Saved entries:
------
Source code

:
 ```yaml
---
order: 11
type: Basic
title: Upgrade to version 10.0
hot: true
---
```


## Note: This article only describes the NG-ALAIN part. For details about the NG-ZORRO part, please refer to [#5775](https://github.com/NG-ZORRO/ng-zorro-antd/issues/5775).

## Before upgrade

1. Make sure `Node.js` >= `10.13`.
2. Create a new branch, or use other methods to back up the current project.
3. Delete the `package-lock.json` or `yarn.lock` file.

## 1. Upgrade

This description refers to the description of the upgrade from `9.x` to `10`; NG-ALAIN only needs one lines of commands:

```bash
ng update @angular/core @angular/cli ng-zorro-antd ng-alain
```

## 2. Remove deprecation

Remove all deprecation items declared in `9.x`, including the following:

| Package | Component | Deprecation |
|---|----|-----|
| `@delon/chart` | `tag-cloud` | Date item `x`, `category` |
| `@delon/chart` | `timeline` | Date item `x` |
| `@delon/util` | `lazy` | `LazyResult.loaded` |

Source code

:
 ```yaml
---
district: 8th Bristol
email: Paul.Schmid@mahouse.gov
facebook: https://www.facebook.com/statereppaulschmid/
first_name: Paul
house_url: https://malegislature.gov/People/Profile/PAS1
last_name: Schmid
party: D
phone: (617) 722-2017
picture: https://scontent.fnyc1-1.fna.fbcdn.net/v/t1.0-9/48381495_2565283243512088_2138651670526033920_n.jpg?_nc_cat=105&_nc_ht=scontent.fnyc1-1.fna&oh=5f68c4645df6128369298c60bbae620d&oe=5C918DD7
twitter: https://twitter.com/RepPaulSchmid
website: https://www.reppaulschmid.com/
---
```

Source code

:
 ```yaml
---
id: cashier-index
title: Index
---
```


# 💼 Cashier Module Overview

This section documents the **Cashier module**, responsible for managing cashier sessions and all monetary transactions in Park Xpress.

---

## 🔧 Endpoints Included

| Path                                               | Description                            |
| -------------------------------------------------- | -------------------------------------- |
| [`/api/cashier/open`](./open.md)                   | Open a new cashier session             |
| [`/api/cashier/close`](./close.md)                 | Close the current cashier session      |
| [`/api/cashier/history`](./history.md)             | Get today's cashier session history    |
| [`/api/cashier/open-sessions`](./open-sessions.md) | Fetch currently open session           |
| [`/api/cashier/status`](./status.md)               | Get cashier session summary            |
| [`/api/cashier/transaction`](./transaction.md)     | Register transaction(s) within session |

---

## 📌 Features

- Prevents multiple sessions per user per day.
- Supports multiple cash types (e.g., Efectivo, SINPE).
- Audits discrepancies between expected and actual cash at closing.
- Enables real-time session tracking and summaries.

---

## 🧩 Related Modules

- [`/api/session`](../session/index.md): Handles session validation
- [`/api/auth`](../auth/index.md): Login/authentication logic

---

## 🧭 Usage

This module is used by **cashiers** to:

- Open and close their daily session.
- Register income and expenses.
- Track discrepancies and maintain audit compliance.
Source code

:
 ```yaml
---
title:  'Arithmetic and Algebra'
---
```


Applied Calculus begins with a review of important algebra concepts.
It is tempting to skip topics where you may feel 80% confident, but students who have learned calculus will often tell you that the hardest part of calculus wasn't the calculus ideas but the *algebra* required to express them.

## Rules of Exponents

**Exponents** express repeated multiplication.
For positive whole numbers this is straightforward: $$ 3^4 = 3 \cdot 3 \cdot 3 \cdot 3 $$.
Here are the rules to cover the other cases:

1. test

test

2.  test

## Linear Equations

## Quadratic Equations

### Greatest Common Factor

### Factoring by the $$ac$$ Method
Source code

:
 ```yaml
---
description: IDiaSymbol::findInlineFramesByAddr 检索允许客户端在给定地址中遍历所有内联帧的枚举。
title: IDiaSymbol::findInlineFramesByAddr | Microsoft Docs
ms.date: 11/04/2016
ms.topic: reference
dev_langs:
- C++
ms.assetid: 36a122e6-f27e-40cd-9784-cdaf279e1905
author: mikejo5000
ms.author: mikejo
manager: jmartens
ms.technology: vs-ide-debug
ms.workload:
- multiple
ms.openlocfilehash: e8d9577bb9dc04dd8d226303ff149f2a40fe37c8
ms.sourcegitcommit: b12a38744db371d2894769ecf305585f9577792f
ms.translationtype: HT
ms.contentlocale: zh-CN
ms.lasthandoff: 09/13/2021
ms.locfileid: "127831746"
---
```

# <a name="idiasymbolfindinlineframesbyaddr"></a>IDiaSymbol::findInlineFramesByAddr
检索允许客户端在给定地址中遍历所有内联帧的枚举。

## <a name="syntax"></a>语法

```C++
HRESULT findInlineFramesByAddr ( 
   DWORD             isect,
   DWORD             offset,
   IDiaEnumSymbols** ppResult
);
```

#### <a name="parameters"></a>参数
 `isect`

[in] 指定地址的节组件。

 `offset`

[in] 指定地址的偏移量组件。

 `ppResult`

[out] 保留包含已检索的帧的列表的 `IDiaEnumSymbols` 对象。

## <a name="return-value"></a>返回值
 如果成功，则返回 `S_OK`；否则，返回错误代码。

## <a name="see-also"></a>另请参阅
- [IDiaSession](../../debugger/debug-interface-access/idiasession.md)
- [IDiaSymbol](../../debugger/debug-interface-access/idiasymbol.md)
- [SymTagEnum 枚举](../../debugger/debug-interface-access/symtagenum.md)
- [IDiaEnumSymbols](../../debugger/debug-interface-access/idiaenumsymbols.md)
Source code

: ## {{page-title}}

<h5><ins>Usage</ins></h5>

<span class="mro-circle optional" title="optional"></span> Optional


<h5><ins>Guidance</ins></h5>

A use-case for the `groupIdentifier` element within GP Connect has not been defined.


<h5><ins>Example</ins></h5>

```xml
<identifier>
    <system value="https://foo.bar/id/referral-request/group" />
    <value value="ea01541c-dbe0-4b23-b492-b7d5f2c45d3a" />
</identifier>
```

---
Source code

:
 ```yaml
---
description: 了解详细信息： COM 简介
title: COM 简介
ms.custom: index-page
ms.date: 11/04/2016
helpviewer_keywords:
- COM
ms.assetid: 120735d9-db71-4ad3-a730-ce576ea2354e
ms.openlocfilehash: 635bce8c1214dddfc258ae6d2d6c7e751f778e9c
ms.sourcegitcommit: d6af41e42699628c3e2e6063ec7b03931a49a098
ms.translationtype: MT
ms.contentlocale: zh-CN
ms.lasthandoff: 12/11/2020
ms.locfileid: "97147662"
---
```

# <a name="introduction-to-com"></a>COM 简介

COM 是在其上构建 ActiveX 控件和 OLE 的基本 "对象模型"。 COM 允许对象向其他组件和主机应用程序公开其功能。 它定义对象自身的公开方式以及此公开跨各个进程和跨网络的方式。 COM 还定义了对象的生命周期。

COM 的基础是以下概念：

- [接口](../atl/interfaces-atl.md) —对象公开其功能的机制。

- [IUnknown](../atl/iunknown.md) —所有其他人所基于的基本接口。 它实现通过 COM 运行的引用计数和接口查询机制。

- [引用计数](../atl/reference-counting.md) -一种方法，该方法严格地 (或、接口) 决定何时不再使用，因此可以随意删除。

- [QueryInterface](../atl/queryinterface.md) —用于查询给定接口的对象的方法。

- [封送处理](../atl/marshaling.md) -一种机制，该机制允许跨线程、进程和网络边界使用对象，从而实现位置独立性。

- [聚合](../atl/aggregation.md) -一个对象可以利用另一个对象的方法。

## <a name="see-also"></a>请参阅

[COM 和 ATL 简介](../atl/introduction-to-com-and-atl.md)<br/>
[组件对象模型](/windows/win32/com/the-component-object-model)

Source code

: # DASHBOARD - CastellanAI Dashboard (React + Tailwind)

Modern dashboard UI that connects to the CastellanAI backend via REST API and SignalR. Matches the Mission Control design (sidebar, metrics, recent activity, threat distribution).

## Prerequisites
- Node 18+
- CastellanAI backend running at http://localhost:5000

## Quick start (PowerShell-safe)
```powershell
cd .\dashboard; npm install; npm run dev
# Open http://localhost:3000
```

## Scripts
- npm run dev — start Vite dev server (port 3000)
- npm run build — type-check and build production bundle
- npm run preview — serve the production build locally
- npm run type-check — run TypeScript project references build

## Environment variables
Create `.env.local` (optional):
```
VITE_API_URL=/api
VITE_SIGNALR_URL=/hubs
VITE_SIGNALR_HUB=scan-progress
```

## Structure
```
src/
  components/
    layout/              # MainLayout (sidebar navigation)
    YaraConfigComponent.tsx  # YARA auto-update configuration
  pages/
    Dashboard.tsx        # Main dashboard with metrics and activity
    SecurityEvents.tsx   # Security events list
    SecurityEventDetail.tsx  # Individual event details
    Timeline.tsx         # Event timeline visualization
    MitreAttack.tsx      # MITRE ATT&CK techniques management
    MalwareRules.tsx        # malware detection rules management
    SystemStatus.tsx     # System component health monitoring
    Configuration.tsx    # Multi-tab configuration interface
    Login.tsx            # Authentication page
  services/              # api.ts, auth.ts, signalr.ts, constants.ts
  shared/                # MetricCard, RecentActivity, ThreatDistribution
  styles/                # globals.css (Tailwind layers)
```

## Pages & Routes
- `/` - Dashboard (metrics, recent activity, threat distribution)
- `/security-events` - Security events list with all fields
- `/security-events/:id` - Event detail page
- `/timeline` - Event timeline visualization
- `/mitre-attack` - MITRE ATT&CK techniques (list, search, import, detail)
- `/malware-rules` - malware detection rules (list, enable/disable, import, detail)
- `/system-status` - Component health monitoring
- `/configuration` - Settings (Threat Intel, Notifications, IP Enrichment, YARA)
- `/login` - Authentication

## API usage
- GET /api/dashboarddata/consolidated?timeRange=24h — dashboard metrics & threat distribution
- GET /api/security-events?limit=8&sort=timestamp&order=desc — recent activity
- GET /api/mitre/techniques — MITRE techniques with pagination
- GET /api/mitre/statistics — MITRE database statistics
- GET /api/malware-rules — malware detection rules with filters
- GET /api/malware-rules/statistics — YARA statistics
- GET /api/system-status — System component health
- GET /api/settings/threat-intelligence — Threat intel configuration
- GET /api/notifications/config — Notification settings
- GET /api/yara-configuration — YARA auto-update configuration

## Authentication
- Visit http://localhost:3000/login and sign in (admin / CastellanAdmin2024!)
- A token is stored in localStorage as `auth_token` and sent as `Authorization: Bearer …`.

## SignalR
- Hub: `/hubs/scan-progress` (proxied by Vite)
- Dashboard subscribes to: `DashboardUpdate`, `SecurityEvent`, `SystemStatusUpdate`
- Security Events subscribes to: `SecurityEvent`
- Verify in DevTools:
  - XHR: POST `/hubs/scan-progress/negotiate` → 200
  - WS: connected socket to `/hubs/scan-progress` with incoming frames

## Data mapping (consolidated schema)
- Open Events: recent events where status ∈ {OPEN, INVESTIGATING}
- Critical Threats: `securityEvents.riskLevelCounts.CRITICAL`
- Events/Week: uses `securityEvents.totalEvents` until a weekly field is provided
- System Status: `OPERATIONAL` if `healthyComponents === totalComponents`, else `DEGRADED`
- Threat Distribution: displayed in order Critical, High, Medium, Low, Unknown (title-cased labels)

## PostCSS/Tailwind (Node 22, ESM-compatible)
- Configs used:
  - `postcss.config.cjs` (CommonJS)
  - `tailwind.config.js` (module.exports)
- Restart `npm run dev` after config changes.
------
■ **EXERCISE GOAL**
Transcribe the lines above between the line holding "## Quick start (PowerShell-safe)" and the line holding "- GET /api/dashboarddata/consolidated?timeRange=24h", inclusive, exactly as they stand and with nothing added.

■ **COMPLETED TASK**
## Quick start (PowerShell-safe)
```powershell
cd .\dashboard; npm install; npm run dev
# Open http://localhost:3000
```

## Scripts
- npm run dev — start Vite dev server (port 3000)
- npm run build — type-check and build production bundle
- npm run preview — serve the production build locally
- npm run type-check — run TypeScript project references build

## Environment variables
Create `.env.local` (optional):
```
VITE_API_URL=/api
VITE_SIGNALR_URL=/hubs
VITE_SIGNALR_HUB=scan-progress
```

## Structure
```
src/
  components/
    layout/              # MainLayout (sidebar navigation)
    YaraConfigComponent.tsx  # YARA auto-update configuration
  pages/
    Dashboard.tsx        # Main dashboard with metrics and activity
    SecurityEvents.tsx   # Security events list
    SecurityEventDetail.tsx  # Individual event details
    Timeline.tsx         # Event timeline visualization
    MitreAttack.tsx      # MITRE ATT&CK techniques management
    MalwareRules.tsx        # malware detection rules management
    SystemStatus.tsx     # System component health monitoring
    Configuration.tsx    # Multi-tab configuration interface
    Login.tsx            # Authentication page
  services/              # api.ts, auth.ts, signalr.ts, constants.ts
  shared/                # MetricCard, RecentActivity, ThreatDistribution
  styles/                # globals.css (Tailwind layers)
```

## Pages & Routes
- `/` - Dashboard (metrics, recent activity, threat distribution)
- `/security-events` - Security events list with all fields
- `/security-events/:id` - Event detail page
- `/timeline` - Event timeline visualization
- `/mitre-attack` - MITRE ATT&CK techniques (list, search, import, detail)
- `/malware-rules` - malware detection rules (list, enable/disable, import, detail)
- `/system-status` - Component health monitoring
- `/configuration` - Settings (Threat Intel, Notifications, IP Enrichment, YARA)
- `/login` - Authentication

## API usage
- GET /api/dashboarddata/consolidated?timeRange=24h — dashboard metrics & threat distribution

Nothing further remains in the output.